Nampaknya dengan demikian kampanye sudah dimulai. Dilihat dari
Pengantar Penerbitannya, di mana disertakan contoh isi dan
gambar, cukup ada kesungguhan dalam niat penerbitan ini.
Ada 18 anggota dewan redaksi yang meliputi pelbagai bidang,
sejak dari fisika nuklir sampai dengan olahraga. Meskipun tak
ada di antaranya yang bergelar profesor dan tak nampak nama yang
tersohor luas, dari contoh bisa diakui bahwa mereka berhasil
menuangkan pokok soal dengan bahasa populer.

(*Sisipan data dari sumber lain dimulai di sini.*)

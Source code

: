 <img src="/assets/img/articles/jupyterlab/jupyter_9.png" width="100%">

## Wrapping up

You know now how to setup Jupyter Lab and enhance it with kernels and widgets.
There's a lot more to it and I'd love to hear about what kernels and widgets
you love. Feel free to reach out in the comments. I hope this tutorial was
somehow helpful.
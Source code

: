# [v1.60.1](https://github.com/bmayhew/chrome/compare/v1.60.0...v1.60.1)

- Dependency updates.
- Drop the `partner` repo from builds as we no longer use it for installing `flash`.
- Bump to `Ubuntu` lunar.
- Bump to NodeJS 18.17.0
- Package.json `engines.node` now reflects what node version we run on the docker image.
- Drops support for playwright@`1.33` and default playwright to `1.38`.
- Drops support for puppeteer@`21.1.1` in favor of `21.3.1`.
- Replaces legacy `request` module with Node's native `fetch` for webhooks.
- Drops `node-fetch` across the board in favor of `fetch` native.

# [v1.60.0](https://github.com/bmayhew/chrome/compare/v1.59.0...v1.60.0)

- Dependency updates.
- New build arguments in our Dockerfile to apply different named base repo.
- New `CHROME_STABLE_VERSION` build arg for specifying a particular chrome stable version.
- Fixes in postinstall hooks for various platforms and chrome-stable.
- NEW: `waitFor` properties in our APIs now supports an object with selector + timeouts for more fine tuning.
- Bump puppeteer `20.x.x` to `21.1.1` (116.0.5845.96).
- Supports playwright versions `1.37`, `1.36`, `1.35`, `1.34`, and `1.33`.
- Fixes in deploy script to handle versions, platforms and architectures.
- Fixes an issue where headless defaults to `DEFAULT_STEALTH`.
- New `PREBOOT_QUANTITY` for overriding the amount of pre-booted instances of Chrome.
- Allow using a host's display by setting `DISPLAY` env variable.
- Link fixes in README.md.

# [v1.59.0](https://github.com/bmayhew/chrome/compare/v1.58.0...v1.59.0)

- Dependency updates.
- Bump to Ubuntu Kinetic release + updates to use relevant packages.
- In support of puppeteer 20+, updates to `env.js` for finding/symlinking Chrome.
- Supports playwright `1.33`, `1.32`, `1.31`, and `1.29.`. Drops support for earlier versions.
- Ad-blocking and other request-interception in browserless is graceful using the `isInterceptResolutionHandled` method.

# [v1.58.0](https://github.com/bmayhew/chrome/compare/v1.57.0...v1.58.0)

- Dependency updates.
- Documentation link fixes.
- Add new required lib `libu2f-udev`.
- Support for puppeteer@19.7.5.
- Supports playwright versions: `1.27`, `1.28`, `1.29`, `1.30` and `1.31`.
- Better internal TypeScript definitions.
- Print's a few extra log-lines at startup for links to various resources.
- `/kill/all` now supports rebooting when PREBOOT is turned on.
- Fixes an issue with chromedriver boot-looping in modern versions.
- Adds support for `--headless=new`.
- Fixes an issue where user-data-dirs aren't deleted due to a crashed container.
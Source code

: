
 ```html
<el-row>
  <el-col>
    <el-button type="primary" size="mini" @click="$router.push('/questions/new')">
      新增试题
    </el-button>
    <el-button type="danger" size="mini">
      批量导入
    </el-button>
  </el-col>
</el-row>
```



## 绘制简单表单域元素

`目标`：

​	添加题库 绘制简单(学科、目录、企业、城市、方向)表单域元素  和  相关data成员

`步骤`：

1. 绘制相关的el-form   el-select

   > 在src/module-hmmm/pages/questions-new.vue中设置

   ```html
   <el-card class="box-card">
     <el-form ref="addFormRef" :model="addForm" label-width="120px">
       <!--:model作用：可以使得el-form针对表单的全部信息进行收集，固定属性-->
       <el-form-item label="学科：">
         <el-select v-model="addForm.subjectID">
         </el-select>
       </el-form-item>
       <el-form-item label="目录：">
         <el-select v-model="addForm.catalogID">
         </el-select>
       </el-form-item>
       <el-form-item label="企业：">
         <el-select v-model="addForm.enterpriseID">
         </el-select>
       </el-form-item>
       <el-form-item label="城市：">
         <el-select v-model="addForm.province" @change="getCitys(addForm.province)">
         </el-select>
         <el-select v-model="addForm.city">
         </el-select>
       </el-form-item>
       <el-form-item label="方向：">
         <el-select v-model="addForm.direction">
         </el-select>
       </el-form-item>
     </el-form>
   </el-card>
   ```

Itu sudah suatu prestasi tersendiri. Mereka, yang semuanya
tinggal di Yogya, berapat tiap Jum'at sore. Kerja nampaknya
cukup keras juga. Bidang sejarah dan anthropologi misalnya
sampai sekarang sudah menerima sekitar 400 artikel, berasal dari
sekitar 20 penyumbang. Tapi, "kira-kira 60% dari naskah yang
masuk mengalami perubahan banyak," kata drs. Tashadi, redaktur
di bidang ini. Seorang redaktur di bidang teknik juga menyatakan
bahwa banyak sumbangan yang datanya perlu diperbaharui.
Kurang Jernih
Ini memang proyek besar, kata Oei Eng Goan, pemrakarsa yang kini
menjadi pemimpin redaksi. Dan "idealistis," tambahnya.
Eng Goan adalah seorang BA dalam sastra Inggeris, lulusan IKIP,
kutu buku sejak kecil. Begitu ia tergerak untuk menerbitkan
sebuah ensiklopedia, ia menghimpun sejumlah orang, terutama
kawan-kawannya, untuk ikut dalam keredaksian. Gaji masing-masing
Rp 50. 000 sebulan. "Kecil," kata Eng Goan, "kalau melihat
proyek yang membutuhlan tanggungjawab besar semacam ini." Tapi
ini soal "kepuasan batin," tambahnya.
Termasuk beruntung juga Eng Goan dkk. mendapat seorang penerbit
seorang dealer motor Yogya yang juga punya bisnis menerbitkan
buku-buku. Hary Indarto, Direktur Pustaka Pengarang itu sudah
ikut mengikatkan uangnya untuk proyek yang makan ongkos Rp 250
juta ini.
Para ensiklopedis Yogya itu juga dapat bantuan dari Kodam
VII/Diponegoro, berupa fasilitas perkantoran. Targetnya di
pertengahan 1980 nanti sudah akan muncul 7 jilid. Masing-masing
harganya belum ditentukan. "Dari rencana perhitungan sebelum
Kenop-15, per jilid Rp 10 ribu." Kelak jelas harga itu akan
lebih tinggi.
Bagaimana pasarannya nanti, tentu tergantung banyak hal. Dilihat
dari buku Pengantarnya, kwalitas cetak ensiklopedia yang satu
ini -- di atas kertas HVO -- masih kurang menarik. Tatamuka,
gambar serta fotografinya, terutama yang berwarna, masih kurang
diseleksi. Jugang kurang jernih.
Dan jika orang lebih percaya kepada pengalaman serta nama, calon
ensiklopedia dari Yogya ini bisa saja akan terdesak oleh scbuah
calon ensiklopedia Indonesia yang lain, yang juga direncanakan
akan terbit di tahun 1980. Sebab yang satu ini merupakan
kelahiran kembali dan sekaligus perluasan dari Ensiklopedia
Indonesia yang pernah terbit di tahun 1954.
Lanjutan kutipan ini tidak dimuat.